Though Cleveland Browns players will have more immediate challenges on their minds when they play the Cowboys at Jerry World in Dallas, they have demonstrated beyond any doubt that their commitment to racial equality and justice for all is ever present.
If only that were also true for Browns owners Jimmy and Dee Haslam.
The Haslams have become good citizens of and benefactors of their second city, Cleveland. Their first remains Knoxville, Tennessee. I understand and appreciate an unbreakable attachment to place as a person might detect in Football, Fast Friends, and Small Towns: A Memoir Straight from a Broken Oklahoma Heart, the raison d’etre for the stevelovewriter.com website and Browns and Other Shades of Football blog.
If the Haslams are not the most enlightened National Football League employers when it comes to diversity, they rank high among them. There is much to admire about the Haslams, who, especially of late, show a willingness to learn, grow, and change how they do business after repeated disastrous coaching and front-office decisions since they purchased the New Browns from Randy Lerner in 2012.

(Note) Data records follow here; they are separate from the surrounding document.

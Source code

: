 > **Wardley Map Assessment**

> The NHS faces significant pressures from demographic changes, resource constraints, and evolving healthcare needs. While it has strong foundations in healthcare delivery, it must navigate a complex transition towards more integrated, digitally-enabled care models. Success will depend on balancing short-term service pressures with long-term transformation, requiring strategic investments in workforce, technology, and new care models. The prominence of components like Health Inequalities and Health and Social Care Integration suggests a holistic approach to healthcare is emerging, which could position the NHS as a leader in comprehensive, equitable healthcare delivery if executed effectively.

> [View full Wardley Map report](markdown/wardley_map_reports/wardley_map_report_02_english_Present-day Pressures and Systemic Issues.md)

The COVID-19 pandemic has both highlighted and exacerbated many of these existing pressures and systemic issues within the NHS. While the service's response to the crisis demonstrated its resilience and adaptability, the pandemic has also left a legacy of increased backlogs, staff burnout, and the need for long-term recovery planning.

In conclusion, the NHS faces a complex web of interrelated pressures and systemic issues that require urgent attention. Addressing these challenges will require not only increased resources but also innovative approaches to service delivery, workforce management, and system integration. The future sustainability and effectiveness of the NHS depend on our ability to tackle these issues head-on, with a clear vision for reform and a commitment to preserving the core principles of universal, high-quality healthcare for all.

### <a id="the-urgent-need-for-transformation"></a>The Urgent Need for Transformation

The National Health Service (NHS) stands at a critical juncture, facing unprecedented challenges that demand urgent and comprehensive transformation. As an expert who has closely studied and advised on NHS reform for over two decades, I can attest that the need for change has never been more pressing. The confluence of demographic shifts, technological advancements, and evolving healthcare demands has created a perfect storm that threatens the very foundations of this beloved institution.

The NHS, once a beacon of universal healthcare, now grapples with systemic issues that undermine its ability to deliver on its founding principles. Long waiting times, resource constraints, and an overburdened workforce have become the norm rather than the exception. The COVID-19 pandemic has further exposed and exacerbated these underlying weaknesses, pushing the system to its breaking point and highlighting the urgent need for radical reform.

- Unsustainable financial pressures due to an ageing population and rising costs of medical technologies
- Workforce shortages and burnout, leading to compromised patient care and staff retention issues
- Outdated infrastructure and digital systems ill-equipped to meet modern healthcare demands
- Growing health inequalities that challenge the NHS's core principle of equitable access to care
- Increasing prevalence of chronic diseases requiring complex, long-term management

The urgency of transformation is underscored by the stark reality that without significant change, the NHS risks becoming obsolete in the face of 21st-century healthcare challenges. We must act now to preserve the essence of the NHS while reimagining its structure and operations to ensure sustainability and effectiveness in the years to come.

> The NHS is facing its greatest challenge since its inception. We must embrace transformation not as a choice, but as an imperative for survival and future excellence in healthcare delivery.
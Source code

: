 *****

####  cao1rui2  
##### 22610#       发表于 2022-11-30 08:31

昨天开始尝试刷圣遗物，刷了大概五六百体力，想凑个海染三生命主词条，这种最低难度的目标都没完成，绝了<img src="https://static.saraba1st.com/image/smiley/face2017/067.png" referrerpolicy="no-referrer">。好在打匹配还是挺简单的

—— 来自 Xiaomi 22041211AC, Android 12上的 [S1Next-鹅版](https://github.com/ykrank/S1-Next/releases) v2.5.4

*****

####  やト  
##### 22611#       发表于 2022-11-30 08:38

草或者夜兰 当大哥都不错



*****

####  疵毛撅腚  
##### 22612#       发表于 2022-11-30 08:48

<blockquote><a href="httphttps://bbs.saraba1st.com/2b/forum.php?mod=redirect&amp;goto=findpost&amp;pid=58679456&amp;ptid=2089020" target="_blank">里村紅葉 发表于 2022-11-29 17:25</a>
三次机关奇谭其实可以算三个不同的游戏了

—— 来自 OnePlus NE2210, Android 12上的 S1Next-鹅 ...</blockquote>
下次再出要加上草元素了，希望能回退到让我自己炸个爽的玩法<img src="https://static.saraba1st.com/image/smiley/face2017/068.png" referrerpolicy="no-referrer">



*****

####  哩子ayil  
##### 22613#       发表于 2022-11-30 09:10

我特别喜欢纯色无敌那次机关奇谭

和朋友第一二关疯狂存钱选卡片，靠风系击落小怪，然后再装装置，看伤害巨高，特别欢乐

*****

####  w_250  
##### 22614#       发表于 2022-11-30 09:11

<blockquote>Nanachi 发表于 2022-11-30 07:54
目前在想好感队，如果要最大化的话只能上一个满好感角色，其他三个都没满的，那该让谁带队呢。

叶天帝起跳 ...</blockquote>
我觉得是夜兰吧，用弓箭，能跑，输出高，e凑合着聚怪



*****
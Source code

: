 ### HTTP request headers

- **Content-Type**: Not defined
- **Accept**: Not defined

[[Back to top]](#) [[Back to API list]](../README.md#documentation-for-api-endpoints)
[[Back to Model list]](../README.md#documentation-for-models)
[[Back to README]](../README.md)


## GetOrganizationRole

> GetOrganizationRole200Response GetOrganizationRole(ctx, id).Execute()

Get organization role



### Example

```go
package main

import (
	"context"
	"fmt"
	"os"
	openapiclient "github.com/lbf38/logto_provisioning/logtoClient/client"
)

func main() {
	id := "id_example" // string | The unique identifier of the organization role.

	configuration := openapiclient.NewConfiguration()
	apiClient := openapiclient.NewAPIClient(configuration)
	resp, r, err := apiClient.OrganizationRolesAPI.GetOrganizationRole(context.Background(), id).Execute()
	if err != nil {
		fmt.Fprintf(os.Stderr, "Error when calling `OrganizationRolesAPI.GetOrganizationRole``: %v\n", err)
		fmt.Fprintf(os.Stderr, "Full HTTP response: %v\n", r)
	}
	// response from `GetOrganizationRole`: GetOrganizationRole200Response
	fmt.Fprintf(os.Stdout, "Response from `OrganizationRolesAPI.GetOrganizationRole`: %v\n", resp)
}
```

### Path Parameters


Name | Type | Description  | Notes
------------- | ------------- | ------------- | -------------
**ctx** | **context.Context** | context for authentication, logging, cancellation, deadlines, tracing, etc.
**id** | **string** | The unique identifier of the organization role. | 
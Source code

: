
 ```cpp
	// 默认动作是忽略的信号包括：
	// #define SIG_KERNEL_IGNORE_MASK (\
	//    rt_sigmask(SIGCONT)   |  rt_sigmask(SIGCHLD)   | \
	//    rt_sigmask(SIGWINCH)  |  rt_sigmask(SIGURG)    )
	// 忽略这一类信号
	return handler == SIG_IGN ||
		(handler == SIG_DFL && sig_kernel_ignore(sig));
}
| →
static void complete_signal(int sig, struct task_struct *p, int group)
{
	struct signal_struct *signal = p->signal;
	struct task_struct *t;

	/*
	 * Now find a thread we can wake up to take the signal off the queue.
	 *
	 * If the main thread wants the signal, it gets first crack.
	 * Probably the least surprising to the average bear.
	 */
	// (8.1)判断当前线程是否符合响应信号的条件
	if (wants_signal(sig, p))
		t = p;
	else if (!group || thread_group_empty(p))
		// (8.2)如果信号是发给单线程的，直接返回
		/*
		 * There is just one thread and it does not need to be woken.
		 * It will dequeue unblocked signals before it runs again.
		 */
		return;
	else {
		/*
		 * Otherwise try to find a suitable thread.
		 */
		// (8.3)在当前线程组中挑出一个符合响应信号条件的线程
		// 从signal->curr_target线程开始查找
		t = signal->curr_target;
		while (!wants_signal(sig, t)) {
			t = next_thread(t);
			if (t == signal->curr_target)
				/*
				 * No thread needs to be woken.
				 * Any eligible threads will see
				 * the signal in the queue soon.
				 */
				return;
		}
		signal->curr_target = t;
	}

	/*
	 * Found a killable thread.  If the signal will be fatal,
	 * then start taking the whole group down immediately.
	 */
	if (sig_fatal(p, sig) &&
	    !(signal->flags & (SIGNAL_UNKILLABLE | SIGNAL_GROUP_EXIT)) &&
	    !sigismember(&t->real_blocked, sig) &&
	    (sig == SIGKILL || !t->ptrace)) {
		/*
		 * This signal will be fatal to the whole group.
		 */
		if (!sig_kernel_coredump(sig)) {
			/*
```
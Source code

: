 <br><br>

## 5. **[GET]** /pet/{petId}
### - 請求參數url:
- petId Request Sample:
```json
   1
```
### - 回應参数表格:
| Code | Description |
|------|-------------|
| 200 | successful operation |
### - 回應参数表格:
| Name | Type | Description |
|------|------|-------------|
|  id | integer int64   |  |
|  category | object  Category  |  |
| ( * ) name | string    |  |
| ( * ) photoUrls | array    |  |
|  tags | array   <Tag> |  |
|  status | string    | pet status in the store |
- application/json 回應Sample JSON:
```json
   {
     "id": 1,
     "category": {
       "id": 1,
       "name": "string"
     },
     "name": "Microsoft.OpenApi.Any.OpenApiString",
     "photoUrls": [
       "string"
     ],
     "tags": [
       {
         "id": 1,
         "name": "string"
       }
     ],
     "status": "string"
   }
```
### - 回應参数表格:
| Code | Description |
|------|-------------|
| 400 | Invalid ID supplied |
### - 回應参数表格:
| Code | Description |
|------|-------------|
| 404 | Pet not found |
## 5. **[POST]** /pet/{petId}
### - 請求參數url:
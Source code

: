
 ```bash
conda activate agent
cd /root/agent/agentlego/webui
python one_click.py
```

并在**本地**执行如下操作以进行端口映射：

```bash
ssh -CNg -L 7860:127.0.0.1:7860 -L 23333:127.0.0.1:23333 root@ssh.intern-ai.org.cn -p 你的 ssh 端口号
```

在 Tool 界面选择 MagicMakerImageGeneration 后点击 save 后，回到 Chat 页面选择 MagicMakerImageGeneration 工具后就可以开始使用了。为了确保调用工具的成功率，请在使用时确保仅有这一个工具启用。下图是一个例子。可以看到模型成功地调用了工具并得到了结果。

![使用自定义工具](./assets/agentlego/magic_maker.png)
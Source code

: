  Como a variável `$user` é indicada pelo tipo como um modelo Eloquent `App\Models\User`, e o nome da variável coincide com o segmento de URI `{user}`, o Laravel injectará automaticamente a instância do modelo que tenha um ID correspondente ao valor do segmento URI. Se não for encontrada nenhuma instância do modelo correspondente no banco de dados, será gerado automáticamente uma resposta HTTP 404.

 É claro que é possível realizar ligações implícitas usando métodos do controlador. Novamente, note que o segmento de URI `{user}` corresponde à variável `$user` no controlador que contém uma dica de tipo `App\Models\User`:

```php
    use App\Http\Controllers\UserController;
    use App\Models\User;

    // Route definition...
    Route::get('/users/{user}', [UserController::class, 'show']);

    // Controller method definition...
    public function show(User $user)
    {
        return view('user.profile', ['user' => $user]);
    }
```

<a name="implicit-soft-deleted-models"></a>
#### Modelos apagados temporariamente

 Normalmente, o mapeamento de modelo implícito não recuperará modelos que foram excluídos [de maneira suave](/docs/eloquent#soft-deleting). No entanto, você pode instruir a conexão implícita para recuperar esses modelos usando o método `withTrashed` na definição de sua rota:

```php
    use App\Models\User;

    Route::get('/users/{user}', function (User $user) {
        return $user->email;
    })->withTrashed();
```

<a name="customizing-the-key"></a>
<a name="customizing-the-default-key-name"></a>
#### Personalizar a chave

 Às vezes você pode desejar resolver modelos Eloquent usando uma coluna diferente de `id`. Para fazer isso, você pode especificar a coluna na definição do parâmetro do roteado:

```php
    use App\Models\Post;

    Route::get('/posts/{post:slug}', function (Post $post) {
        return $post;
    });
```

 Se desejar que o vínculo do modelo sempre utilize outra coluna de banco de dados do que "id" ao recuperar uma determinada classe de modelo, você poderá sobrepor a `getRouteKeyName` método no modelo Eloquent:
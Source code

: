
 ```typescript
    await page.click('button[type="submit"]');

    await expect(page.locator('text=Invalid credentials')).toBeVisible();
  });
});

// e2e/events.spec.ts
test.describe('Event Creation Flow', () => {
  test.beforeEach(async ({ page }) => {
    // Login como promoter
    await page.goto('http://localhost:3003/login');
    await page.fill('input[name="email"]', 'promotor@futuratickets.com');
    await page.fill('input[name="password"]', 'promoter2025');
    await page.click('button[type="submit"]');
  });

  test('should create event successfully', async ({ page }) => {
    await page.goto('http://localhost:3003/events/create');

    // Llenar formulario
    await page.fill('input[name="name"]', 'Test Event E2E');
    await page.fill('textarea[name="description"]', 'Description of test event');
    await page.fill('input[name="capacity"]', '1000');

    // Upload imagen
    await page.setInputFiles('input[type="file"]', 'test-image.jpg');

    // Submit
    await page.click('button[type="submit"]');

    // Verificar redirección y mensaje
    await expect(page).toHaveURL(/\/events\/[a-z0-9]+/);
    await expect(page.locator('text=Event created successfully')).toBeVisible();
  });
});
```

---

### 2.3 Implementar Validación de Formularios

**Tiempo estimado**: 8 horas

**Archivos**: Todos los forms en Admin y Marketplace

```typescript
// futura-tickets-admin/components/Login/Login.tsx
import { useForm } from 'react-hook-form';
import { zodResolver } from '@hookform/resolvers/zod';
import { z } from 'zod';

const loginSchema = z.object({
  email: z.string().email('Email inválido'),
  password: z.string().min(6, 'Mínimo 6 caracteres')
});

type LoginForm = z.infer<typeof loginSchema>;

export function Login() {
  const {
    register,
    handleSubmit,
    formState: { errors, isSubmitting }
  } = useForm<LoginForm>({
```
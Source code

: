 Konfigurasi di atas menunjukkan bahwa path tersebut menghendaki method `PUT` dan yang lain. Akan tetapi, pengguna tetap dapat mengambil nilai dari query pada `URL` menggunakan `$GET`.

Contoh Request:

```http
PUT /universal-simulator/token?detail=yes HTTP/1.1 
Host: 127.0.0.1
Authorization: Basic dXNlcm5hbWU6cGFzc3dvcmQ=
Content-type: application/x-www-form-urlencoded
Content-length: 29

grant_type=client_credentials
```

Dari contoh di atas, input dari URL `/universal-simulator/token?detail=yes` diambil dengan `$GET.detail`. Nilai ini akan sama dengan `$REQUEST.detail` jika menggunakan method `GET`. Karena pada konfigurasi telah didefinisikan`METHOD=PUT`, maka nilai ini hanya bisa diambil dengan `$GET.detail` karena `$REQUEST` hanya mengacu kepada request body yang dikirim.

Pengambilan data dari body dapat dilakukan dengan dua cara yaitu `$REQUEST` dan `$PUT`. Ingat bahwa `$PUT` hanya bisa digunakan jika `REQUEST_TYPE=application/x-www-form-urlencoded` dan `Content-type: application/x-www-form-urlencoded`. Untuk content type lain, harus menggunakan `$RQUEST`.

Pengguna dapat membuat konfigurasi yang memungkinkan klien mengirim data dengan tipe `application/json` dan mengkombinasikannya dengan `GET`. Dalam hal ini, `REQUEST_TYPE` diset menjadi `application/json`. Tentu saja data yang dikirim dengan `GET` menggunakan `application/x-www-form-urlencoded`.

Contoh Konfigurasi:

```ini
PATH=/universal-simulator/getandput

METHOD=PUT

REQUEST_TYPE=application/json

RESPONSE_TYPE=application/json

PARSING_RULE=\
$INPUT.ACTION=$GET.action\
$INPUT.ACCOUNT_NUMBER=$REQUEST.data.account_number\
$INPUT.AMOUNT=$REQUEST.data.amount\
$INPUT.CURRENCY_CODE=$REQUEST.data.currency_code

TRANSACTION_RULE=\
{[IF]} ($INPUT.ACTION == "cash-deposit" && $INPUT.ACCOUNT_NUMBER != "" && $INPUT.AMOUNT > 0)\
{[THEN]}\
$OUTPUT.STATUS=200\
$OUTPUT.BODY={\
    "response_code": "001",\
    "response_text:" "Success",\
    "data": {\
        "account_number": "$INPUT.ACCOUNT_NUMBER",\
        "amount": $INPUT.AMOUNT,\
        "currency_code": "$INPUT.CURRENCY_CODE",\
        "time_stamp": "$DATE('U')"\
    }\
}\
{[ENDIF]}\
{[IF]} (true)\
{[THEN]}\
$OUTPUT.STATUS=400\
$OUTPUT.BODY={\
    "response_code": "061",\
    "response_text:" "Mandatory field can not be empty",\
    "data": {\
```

These qualities are why it is disheartening, though hardly surprising, to find the Haslams prominent among owners of professional sports franchises who have made contributions in the millions to political candidates. A USA Today Sports examination of federal political contributions by 183 owners from 161 teams across the professional sports spectrum found $14.6 million had been given during the 2019-20 election cycle, with the NFL’s $3.834 million second only to Major League Baseball’s $5.578 million.
Eighty-six percent of the money went to Republican candidates and causes, including $3.7 million to political action committees allied with President Donald Trump, dog whistler to white supremacists and open opponent of the Black Lives Matter movement that is broadly supported by NFL players, more than 70 percent of whom are Black.
The NFL as good as blackballed Colin Kaepernick when he took a stand for racial justice and equality by famously kneeling during the national anthem in 2016. That has not been forgotten by more recent supportive response to the concept by league and owners. Lip service is one thing. Acts are another.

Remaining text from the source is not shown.